··· SOURCE INFORMATION

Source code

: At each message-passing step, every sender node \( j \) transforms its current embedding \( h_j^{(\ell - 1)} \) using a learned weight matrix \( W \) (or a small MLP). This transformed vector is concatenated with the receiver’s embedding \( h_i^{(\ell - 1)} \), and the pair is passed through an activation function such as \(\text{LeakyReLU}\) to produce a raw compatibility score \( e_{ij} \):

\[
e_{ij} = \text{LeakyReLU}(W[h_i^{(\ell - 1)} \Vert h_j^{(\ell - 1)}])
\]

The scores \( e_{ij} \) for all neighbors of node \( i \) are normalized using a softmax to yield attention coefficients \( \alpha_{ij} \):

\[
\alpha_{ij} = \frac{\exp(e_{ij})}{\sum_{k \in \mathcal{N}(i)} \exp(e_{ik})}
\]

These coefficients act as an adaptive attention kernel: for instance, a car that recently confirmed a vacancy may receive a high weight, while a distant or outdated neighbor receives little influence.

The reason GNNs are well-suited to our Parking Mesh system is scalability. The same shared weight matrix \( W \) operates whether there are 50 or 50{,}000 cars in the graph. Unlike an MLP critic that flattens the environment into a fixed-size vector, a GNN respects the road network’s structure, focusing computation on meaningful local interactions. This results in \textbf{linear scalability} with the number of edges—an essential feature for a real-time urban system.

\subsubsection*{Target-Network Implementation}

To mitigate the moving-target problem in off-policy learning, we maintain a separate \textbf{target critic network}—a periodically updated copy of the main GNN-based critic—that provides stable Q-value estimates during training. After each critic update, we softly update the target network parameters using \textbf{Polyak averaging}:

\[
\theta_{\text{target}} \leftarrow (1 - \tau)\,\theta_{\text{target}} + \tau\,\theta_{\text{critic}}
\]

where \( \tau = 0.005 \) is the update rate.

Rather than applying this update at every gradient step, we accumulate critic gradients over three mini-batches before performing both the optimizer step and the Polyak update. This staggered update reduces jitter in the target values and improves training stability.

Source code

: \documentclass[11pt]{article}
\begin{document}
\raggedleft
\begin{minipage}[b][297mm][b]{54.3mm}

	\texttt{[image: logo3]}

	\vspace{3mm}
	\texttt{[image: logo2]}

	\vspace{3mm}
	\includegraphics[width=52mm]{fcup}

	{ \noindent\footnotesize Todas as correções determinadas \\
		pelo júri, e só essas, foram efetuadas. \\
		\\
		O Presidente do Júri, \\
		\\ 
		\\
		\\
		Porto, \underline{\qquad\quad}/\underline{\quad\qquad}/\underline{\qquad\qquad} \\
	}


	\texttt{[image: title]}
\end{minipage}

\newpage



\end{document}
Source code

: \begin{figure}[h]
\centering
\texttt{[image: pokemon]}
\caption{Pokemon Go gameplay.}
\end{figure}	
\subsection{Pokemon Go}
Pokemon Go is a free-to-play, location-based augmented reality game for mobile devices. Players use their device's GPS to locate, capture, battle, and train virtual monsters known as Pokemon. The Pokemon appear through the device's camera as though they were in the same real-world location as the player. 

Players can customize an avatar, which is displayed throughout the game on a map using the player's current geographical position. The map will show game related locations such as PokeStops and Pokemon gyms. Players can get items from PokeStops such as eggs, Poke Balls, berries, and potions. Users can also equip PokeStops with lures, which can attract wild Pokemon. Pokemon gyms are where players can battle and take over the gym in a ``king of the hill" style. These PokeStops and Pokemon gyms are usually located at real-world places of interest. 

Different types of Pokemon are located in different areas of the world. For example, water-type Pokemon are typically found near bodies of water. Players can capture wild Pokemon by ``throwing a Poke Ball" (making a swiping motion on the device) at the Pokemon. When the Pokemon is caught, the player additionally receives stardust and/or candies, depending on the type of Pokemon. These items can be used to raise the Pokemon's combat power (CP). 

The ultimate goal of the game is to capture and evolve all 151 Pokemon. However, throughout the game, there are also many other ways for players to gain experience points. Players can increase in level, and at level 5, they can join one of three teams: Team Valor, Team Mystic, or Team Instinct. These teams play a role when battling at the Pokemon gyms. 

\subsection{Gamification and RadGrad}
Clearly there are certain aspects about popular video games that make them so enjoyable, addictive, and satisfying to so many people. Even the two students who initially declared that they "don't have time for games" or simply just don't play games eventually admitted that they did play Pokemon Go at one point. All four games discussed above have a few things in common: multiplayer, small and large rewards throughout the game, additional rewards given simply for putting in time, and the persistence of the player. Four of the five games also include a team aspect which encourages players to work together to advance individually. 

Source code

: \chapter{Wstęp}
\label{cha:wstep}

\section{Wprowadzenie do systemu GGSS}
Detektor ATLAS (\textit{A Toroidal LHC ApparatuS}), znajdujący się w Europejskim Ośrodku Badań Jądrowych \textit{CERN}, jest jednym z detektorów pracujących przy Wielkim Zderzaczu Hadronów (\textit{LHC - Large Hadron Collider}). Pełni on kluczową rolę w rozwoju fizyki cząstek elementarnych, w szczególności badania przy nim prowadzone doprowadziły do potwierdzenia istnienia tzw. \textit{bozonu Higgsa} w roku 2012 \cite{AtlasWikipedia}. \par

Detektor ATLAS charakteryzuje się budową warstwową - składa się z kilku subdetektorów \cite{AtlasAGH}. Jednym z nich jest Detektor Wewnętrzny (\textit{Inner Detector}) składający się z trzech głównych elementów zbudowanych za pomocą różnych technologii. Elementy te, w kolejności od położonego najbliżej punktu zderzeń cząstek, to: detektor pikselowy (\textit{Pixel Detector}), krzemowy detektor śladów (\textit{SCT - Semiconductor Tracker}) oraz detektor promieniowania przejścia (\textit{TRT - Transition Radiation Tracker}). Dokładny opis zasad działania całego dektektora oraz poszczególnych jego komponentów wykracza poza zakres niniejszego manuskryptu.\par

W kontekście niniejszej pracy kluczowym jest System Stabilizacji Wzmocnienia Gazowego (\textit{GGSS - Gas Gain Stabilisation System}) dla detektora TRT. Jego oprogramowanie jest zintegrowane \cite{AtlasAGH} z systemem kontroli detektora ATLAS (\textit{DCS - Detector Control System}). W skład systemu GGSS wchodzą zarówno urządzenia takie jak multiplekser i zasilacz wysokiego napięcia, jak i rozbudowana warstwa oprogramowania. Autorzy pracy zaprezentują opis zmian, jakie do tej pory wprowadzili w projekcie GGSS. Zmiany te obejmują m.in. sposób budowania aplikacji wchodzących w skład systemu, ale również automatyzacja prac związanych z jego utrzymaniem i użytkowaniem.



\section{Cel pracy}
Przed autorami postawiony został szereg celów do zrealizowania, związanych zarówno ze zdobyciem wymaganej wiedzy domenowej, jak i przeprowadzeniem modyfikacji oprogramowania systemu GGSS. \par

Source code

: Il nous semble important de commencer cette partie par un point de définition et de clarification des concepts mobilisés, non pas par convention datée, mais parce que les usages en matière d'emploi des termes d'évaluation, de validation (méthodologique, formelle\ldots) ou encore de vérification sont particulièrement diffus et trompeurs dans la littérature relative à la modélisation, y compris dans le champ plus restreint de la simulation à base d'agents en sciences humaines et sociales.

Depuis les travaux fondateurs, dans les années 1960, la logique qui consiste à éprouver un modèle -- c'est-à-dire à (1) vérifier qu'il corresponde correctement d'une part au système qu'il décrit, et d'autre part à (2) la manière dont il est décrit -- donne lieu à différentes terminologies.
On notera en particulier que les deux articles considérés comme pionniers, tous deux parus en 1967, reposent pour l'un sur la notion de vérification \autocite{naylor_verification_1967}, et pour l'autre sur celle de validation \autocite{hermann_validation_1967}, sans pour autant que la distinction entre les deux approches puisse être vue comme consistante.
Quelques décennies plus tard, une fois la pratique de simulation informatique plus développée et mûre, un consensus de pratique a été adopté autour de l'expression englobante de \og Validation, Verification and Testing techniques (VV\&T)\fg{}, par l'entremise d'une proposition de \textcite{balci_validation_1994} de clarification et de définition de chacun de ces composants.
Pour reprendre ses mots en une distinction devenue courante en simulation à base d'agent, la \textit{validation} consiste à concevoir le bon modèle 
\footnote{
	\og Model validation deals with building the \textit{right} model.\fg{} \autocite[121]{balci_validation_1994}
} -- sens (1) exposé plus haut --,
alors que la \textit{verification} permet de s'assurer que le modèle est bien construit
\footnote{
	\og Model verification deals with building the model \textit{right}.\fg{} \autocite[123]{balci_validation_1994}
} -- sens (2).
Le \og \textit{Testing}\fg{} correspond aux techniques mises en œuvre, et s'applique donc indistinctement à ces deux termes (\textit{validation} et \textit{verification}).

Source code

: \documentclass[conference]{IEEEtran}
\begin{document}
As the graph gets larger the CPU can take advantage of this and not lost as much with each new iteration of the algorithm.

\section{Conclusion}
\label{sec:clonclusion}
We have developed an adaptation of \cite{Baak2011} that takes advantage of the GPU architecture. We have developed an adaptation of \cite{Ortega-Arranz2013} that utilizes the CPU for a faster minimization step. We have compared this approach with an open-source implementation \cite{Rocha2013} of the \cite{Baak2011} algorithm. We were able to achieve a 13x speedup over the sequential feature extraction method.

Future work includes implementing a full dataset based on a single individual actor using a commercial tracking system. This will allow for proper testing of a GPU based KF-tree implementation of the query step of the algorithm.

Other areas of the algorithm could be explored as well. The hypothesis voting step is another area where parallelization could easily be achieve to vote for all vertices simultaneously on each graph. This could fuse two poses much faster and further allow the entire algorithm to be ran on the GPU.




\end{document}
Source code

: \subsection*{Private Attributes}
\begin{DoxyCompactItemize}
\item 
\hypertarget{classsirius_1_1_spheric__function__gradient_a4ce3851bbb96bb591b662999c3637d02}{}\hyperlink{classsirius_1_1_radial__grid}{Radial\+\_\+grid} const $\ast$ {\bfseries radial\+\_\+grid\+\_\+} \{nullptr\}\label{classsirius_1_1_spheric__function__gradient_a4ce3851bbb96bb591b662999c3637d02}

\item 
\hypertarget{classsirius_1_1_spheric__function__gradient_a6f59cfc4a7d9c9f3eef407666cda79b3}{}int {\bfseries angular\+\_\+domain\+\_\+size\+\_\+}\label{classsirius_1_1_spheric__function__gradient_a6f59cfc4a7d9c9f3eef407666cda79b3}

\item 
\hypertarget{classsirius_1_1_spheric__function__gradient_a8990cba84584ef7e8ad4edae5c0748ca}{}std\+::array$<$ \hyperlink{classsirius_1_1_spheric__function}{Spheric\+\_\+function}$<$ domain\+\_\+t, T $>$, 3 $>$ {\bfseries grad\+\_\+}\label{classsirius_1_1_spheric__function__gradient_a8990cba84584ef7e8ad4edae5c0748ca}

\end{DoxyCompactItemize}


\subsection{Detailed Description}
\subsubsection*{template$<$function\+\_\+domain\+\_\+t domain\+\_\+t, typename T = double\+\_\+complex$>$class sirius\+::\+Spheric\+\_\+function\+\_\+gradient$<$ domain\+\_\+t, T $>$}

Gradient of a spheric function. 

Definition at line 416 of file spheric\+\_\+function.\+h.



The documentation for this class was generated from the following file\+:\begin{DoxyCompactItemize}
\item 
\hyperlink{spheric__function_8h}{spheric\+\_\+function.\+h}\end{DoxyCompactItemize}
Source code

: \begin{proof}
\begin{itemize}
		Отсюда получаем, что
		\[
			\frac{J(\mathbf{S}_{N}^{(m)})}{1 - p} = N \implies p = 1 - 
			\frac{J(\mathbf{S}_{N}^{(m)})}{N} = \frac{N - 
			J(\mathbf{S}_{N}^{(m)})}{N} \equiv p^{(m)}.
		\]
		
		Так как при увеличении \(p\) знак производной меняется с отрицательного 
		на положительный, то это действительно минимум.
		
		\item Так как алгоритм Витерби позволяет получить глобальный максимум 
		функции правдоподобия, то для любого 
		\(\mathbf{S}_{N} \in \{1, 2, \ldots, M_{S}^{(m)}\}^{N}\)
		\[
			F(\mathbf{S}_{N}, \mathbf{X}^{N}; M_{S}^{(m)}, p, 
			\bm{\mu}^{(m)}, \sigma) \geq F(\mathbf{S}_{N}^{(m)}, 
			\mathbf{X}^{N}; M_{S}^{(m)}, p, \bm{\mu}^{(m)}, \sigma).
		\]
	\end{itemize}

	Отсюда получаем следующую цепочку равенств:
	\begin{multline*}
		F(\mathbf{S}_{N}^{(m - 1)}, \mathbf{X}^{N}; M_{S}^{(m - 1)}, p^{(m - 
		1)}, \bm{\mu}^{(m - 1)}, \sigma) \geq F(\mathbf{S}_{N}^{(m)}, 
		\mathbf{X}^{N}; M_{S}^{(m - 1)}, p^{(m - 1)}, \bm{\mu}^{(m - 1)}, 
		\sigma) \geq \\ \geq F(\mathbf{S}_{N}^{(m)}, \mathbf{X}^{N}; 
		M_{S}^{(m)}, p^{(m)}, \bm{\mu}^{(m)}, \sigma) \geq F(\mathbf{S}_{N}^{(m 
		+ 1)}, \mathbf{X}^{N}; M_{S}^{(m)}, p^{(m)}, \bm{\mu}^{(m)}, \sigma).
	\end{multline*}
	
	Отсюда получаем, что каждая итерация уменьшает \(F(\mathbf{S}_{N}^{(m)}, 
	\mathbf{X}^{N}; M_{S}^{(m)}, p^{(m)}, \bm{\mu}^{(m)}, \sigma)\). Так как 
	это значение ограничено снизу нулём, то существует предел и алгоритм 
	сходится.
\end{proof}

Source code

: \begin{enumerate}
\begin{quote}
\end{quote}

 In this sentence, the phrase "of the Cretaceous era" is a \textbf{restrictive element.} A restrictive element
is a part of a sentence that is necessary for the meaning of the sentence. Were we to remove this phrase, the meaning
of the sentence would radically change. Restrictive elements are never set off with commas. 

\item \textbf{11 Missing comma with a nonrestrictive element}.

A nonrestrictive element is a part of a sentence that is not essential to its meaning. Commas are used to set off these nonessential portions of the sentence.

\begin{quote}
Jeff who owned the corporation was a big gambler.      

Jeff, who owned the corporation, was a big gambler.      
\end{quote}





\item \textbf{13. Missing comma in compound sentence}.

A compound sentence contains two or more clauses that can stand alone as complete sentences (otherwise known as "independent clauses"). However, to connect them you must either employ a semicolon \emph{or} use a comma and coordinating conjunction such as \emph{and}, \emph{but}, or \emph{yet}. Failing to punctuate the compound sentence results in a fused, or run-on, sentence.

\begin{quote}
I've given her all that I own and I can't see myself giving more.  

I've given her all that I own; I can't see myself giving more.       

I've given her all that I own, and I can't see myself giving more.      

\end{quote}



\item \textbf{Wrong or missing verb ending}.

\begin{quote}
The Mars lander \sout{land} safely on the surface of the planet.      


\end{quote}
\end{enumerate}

······

> [ASSIGNED TASK]:
From the records above, repeat exactly the lines from the one with "In this sentence, the" through the one with "Missing comma in", both included.

> [REPLY]:
 In this sentence, the phrase "of the Cretaceous era" is a \textbf{restrictive element.} A restrictive element
is a part of a sentence that is necessary for the meaning of the sentence. Were we to remove this phrase, the meaning
of the sentence would radically change. Restrictive elements are never set off with commas. 

\item \textbf{11 Missing comma with a nonrestrictive element}.

A nonrestrictive element is a part of a sentence that is not essential to its meaning. Commas are used to set off these nonessential portions of the sentence.

\begin{quote}
Jeff who owned the corporation was a big gambler.      

Jeff, who owned the corporation, was a big gambler.      
\end{quote}





\item \textbf{13. Missing comma in compound sentence}.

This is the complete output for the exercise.